For two people it’s fairly straight forward and with a group of about 22 people the probability that two people share the same birthday is about 0.5. For groups approaching 50 there is an extremely high probability that two people share the same birthday.

When determining that three (or more) people have the same birthday the probability decreases fairly quickly compared to measuring only two people. A fairly large group would be needed to find three people with the same birthday.

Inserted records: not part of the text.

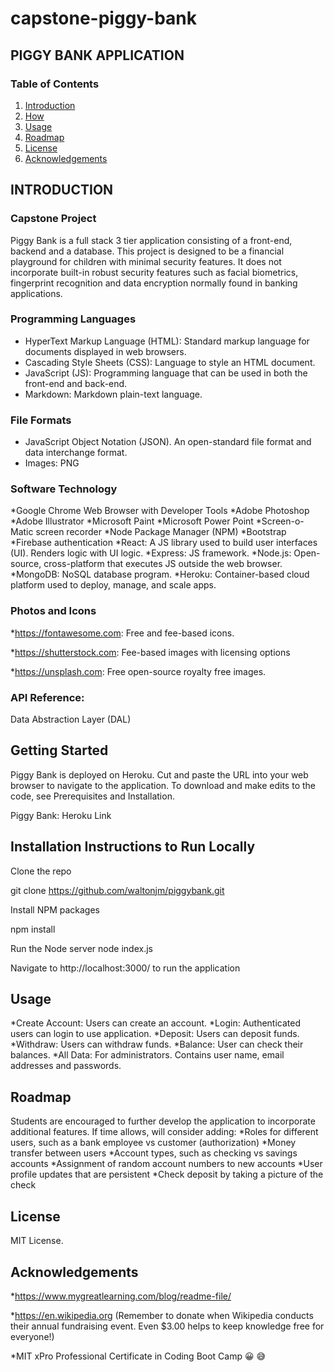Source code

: # capstone-piggy-bank
## PIGGY BANK APPLICATION
### Table of Contents
1. [Introduction](##Introduction)
2. [How](##How)
3. [Usage](##Usage)
3. [Roadmap](##Roadmap)
4. [License](##License)
5. [Acknowledgements](##Acknowledgements)

## INTRODUCTION

### Capstone Project
Piggy Bank is a full stack 3 tier application consisting of a front-end, backend and a database. This project is designed to be a financial playground for children with minimal security features. It does not incorporate built-in robust security features such as facial biometrics, fingerprint recognition and data encryption normally found in banking applications. 

### Programming Languages
* HyperText Markup Language (HTML): Standard markup language for documents displayed in web browsers.
* Cascading Style Sheets (CSS): Language to style an HTML document.
* JavaScript (JS): Programming language that can be used in both the front-end and back-end.
* Markdown: Markdown plain-text language.

### File Formats
* JavaScript Object Notation (JSON). An open-standard file format and data interchange format.
* Images: PNG

### Software Technology
*Google Chrome Web Browser with Developer Tools
*Adobe Photoshop
*Adobe Illustrator
*Microsoft Paint
*Microsoft Power Point
*Screen-o-Matic screen recorder
*Node Package Manager (NPM)
*Bootstrap
*Firebase authentication
*React: A JS library used to build user interfaces (UI). Renders logic with UI logic.
*Express: JS framework.
*Node.js: Open-source, cross-platform that executes JS outside the web browser.
*MongoDB: NoSQL database program. 
*Heroku: Container-based cloud platform used to deploy, manage, and scale apps. 

### Photos and Icons
*https://fontawesome.com: Free and fee-based icons.

*https://shutterstock.com: Fee-based images with licensing options

*https://unsplash.com: Free open-source royalty free images.

### API Reference: 
Data Abstraction Layer (DAL)

## Getting Started
Piggy Bank is deployed on Heroku. Cut and paste the URL into your web browser to navigate to the application. To download and make edits to the code, see Prerequisites and Installation.

Piggy Bank: Heroku Link 

## Installation Instructions to Run Locally

Clone the repo

git clone https://github.com/waltonjm/piggybank.git

Install NPM packages

npm install

Run the Node server
	node index.js

Navigate to http://localhost:3000/ to run the application

## Usage
*Create Account: Users can create an account.
*Login: Authenticated users can login to use application.
*Deposit: Users can deposit funds.
*Withdraw: Users can withdraw funds.
*Balance: User can check their balances.
*All Data: For administrators. Contains user name, email addresses and passwords. 

## Roadmap
Students are encouraged to further develop the application to incorporate additional features. If time allows, will consider adding:
*Roles for different users, such as a bank employee vs customer (authorization)
*Money transfer between users
*Account types, such as checking vs savings accounts
*Assignment of random account numbers to new accounts
*User profile updates that are persistent
*Check deposit by taking a picture of the check

## License
MIT License.

## Acknowledgements
*https://www.mygreatlearning.com/blog/readme-file/

*https://en.wikipedia.org (Remember to donate when Wikipedia conducts their annual fundraising event. Even $3.00 helps to keep knowledge free for everyone!)

*MIT xPro Professional Certificate in Coding Boot Camp
:grinning: :sweat_smile:


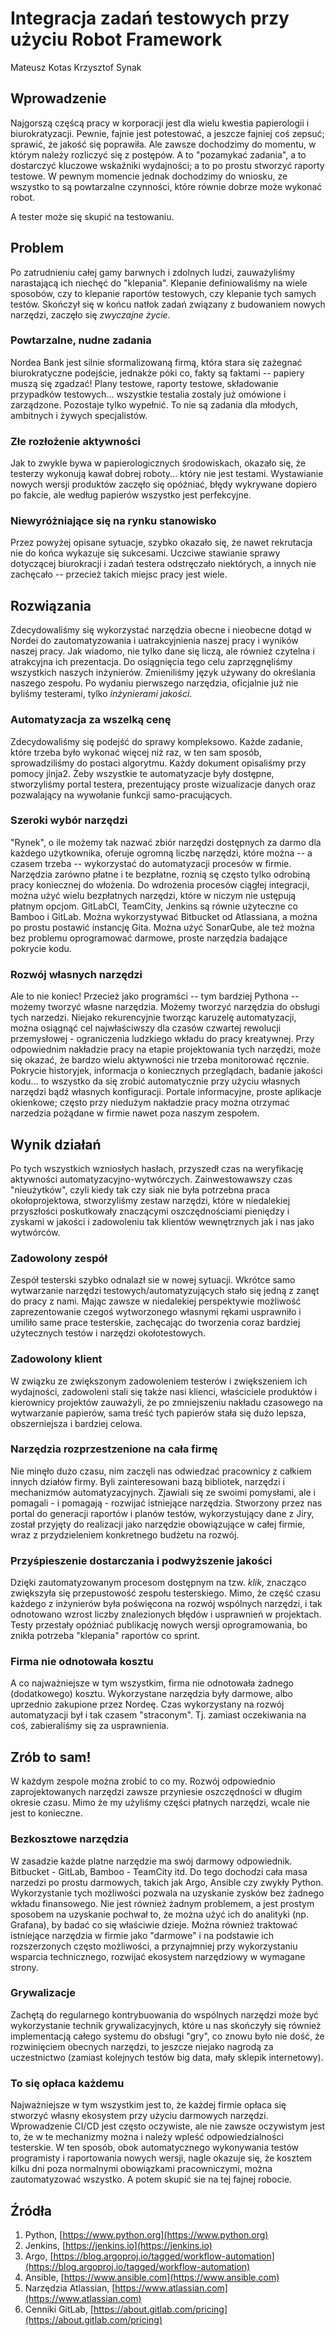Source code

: # Integracja zadań testowych przy użyciu Robot Framework

Mateusz Kotas
Krzysztof Synak

## Wprowadzenie

Najgorszą częścą pracy w korporacji jest dla wielu kwestia papierologii i biurokratyzacji. Pewnie, fajnie jest potestować,
a jeszcze fajniej coś zepsuć; sprawić, że jakość się poprawiła. Ale zawsze dochodzimy do momentu, w którym należy rozliczyć
się z postępów. A to "pozamykać zadania", a to dostarczyć kluczowe wskaźniki wydajności; a to po prostu stworzyć raporty
testowe. W pewnym momencie jednak dochodzimy do wniosku, ze wszystko to są powtarzalne czynności, które równie dobrze może wykonać robot.

A tester może się skupić na testowaniu.

## Problem

Po zatrudnieniu całej gamy barwnych i zdolnych ludzi, zauważyliśmy narastającą ich niechęć do "klepania". Klepanie
definiowaliśmy na wiele sposobów, czy to klepanie raportów testowych, czy klepanie tych samych testów. Skończył się
w końcu natłok zadań związany z budowaniem nowych narzędzi, zaczęło się _zwyczajne życie_.

### Powtarzalne, nudne zadania

Nordea Bank jest silnie sformalizowaną firmą, która stara się zażegnać biurokratyczne podejście, jednakże póki co, fakty
są faktami -- papiery muszą się zgadzać! Plany testowe, raporty testowe, składowanie przypadków testowych... wszystkie
testalia zostaly już omówione i zarządzone. Pozostaje tylko wypełnić. To nie są zadania dla młodych, ambitnych i żywych
specjalistów.

### Złe rozłożenie aktywności

Jak to zwykle bywa w papierologicznych środowiskach, okazało się, że testerzy wykonują kawał dobrej roboty... który nie
jest testami. Wystawianie nowych wersji produktów zaczęło się opóźniać, błędy wykrywane dopiero po fakcie, ale według
papierów wszystko jest perfekcyjne.

### Niewyróżniające się na rynku stanowisko

Przez powyżej opisane sytuacje, szybko okazało się, że nawet rekrutacja nie do końca wykazuje się sukcesami. Uczciwe
stawianie sprawy dotyczącej biurokracji i zadań testera odstręczało niektórych, a innych nie zachęcało -- przecież takich
miejsc pracy jest wiele.

## Rozwiązania

Zdecydowaliśmy się wykorzystać narzędzia obecne i nieobecne dotąd w Nordei do zautomatyzowania i uatrakcyjnienia naszej
pracy i wyników naszej pracy. Jak wiadomo, nie tylko dane się liczą, ale również czytelna i atrakcyjna ich prezentacja.
Do osiągnięcia tego celu zaprzęgnęliśmy wszystkich naszych inżynierów. Zmieniliśmy język używany do określania naszego
zespołu. Po wydaniu pierwszego narzędzia, oficjalnie już nie byliśmy testerami, tylko *inżynierami jakości*.

### Automatyzacja za wszelką cenę

Zdecydowaliśmy się podejść do sprawy kompleksowo. Każde zadanie, które trzeba było wykonać więcej niż raz, w ten sam
sposób, sprowadziliśmy do postaci algorytmu. Każdy dokument opisaliśmy przy pomocy jinja2. Żeby wszystkie te automatyzacje
były dostępne, stworzyliśmy portal testera, prezentujący proste wizualizacje danych oraz pozwalający na wywołanie funkcji
samo-pracujących.
 
### Szeroki wybór narzędzi

"Rynek", o ile możemy tak nazwać zbiór narzędzi dostępnych za darmo dla każdego użytkownika, oferuje ogromną liczbę
narzędzi, które można -- a czasem trzeba -- wykorzystać do automatyzacji procesów w firmie. Narzędzia zarówno płatne
i te bezpłatne, roznią sę często tylko odrobiną pracy koniecznej do włożenia. Do wdrożenia procesów ciągłej integracji,
można użyć wielu bezpłatnych narzędzi, które w niczym nie ustępują płatnym opcjom. GitLabCI, TeamCity, Jenkins są równie
użyteczne co Bamboo i GitLab. Można wykorzystywać Bitbucket od Atlassiana, a można po prostu postawić
instancję Gita. Można użyć SonarQube, ale też można bez problemu oprogramować darmowe, proste narzędzia badające
pokrycie kodu.

### Rozwój własnych narzędzi

Ale to nie koniec! Przecież jako programści -- tym bardziej Pythona -- możemy tworzyć własne narzędzia. Możemy tworzyć
narzędzia do obsługi tych narzedzi. Niejako rekurencyjnie tworząc karuzelę automatyzacji, można osiągnąć cel
najwłaściwszy dla czasów czwartej rewolucji przemysłowej - ograniczenia ludzkiego wkładu do pracy kreatywnej. Przy
odpowiednim nakładzie pracy na etapie projektowania tych narzędzi, może się okazać, że bardzo wielu aktywności nie
trzeba monitorować ręcznie. Pokrycie historyjek, informacja o koniecznych przeglądach, badanie jakości kodu...
to wszystko da się zrobić automatycznie przy użyciu własnych narzędzi bądź własnych konfiguracji. Portale informacyjne,
proste aplikacje okienkowe; często przy niedużym nakładzie pracy można otrzymać narzedzia pożądane w firmie nawet poza
naszym zespołem.

## Wynik działań

Po tych wszystkich wzniosłych hasłach, przyszedł czas na weryfikację aktywności automatyzacyjno-wytwórczych.
Zainwestowawszy czas "nieużytków", czyli kiedy tak czy siak nie była potrzebna praca okołoprojektowa, stworzyliśmy
zestaw narzędzi, które w niedalekiej przyszłości poskutkowały znaczącymi oszczędnościami pieniędzy i zyskami w jakości
i zadowoleniu tak klientów wewnętrznych jak i nas jako wytwórców.

### Zadowolony zespół

Zespół testerski szybko odnalazł sie w nowej sytuacji. Wkrótce samo wytwarzanie narzędzi testowych/automatyzujących
stało się jedną z zanęt do pracy z nami. Mając zawsze w niedalekiej perspektywie możliwość zaprezentowanie czegoś
wytworzonego własnymi rękami usprawniło i umiliło same prace testerskie, zachęcając do tworzenia coraz bardziej użytecznych
testów i narzędzi okołotestowych.

### Zadowolony klient

W związku ze zwiększonym zadowoleniem testerów i zwiększeniem ich wydajności, zadowoleni stali się także nasi klienci,
właściciele produktów i kierownicy projektów zauważyli, że po zmniejszeniu nakładu czasowego na wytwarzanie papierów,
sama treść tych papierów stała się dużo lepsza, obszerniejsza i bardziej celowa.

### Narzędzia rozprzestzenione na cała firmę

Nie minęło dużo czasu, nim zaczęli nas odwiedzać pracownicy z całkiem innych działów firmy. Byli zainteresowani bazą
bibliotek, narzędzi i mechanizmów automatyzacyjnych. Zjawiali się ze swoimi pomysłami, ale i pomagali - i pomagają -
rozwijać istniejące narzędzia. Stworzony przez nas portal do generacji raportów i planów testów, wykorzystujący dane
z Jiry, został przyjęty do realizacji jako narzędzie obowiązujące w całej firmie, wraz z przydzieleniem konkretnego
budżetu na rozwój.

### Przyśpieszenie dostarczania i podwyższenie jakości

Dzięki zautomatyzowanym procesom dostępnym na tzw. _klik_, znacząco zwiększyła się przepustowość zespołu testerskiego.
Mimo, że część czasu każdego z inżynierów była poświęcona na rozwój wspólnych narzędzi, i tak odnotowano wzrost liczby
znalezionych błędów i usprawnień w projektach. Testy przestały opóźniać publikację nowych wersji oprogramowania, bo znikła
potrzeba "klepania" raportów co sprint.

### Firma nie odnotowała kosztu

A co najważniejsze w tym wszystkim, firma nie odnotowała żadnego (dodatkowego) kosztu. Wykorzystane narzędzia były darmowe,
albo uprzednio zakupione przez Nordeę. Czas wykorzystany na rozwój automatyzacji był i tak czasem "straconym". Tj. zamiast
oczekiwania na coś, zabieraliśmy się za usprawnienia.

## Zrób to sam!

W każdym zespole można zrobić to co my. Rozwój odpowiednio zaprojektowanych narzędzi zawsze przyniesie oszczędności
w długim okresie czasu. Mimo że my użyliśmy części płatnych narzędzi, wcale nie jest to konieczne.

### Bezkosztowe narzędzia

W zasadzie każde platne narzędzie ma swój darmowy odpowiednik. Bitbucket - GitLab, Bamboo - TeamCity itd. Do tego
dochodzi cała masa narzedzi po prostu darmowych, takich jak Argo, Ansible czy zwykły Python. Wykorzystanie tych
możliwości pozwala na uzyskanie zysków bez żadnego wkładu finansowego. Nie jest również żadnym problemem, a jest prostym
sposobem na uzyskanie pochwał to, że można użyć ich do analityki (np. Grafana), by badać co się właściwie dzieje. Można
również traktować istniejące narzędzia w firmie jako "darmowe" i na podstawie ich rozszerzonych często możliwości, a
przynajmniej przy wykorzystaniu wsparcia technicznego, rozwijać ekosystem narzędziowy w wymagane strony.

### Grywalizacje

Zachętą do regularnego kontrybuowania do wspólnych narzędzi może być wykorzystanie technik grywalizacyjnych, które u nas
skończyły się również implementacją całego systemu do obsługi "gry", co znowu było nie dość, że rozwinięciem obecnych
narzędzi, to jeszcze niejako nagrodą za uczestnictwo (zamiast kolejnych testów big data, mały sklepik internetowy).

### To się opłaca każdemu

Najważniejsze w tym wszystkim jest to, że każdej firmie opłaca się stworzyć własny ekosystem przy użyciu darmowych
narzędzi. Wprowadzenie CI/CD jest często oczywiste, ale nie zawsze oczywistym jest to, że w te mechanizmy można i należy
wpleść odpowiedzialności testerskie. W ten sposób, obok automatycznego wykonywania testów programisty i raportowania
nowych wersji, nagle okazuje się, że kosztem kilku dni poza normalnymi obowiązkami pracowniczymi, można zautomatyzować
wszystko. A potem skupić sie na tej fajnej robocie.

## Źródła

1. Python, [https://www.python.org](https://www.python.org)
2. Jenkins, [https://jenkins.io](https://jenkins.io)
3. Argo, [https://blog.argoproj.io/tagged/workflow-automation](https://blog.argoproj.io/tagged/workflow-automation)
4. Ansible, [https://www.ansible.com](https://www.ansible.com)
5. Narzędzia Atlassian, [https://www.atlassian.com](https://www.atlassian.com)
6. Cenniki GitLab, [https://about.gitlab.com/pricing](https://about.gitlab.com/pricing)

Here is some R code to determine these probabilities.

n.rep = 5000
theta.val = 75
doy = seq(from=1, to=365, by=1)
sim.mat = matrix(NA, nrow=theta.val, ncol=4)
getProb = function(n){
q = 1 - seq(0,n-1)/365
p = 1 - prod(q)
}
theta.list = seq(from=2, to=75, by=1)
p.graph = sapply(theta.list, getProb)
fifty.fifty = which(p.graph >.5)[1]
plot(p.graph, main="Probability Two People Have the Same Birthday", ylab='Probability', xlab="Number of People in Group")
lines(p.graph)
abline(h=.5, v=fifty.fifty)
## For matching multiple people
## Runs a little slow.
for(i in 2:theta.val){
bday = replicate(n.rep, sample(doy, size=i, replace=T) )
bday[1,]
bday.table = apply(bday, 2, table)
sim.2 = ifelse( unlist( lapply(bday.table, max) ) >=2, 1, 0)
sim.3 = ifelse( unlist( lapply(bday.table, max) ) >=3, 1, 0)
sim.4 = ifelse( unlist( lapply(bday.table, max) ) >=4, 1, 0)
sim.mat[i,1] = i
sim.mat[i,2] = sum(sim.2)/length(sim.2)
sim.mat[i,3] = sum(sim.3)/length(sim.3)
sim.mat[i,4] = sum(sim.4)/length(sim.4)
}
graph.sim = t( sim.mat[,2:4] )
colnames(graph.sim) = sim.mat[,1]
barplot(graph.sim[1,], ylim=c(0,1), col="red",
main="Probability of Having Multiple People with the Same Birthday",
xlab="People with Birthday",
ylab="Probability")
barplot(graph.sim[2,], ylim=c(0,1), col="blue", add=T)
barplot(graph.sim[3,], ylim=c(0,1), col="black", add=T)
abline(h=.5)
legend("topleft", c("2","3","4"), col=c("red","blue","black"), lwd=3)

*Related*

or try looking at ?pbirthday… Might speed things up.

Look at that. There’s a function for the theoretical probability. Good to know.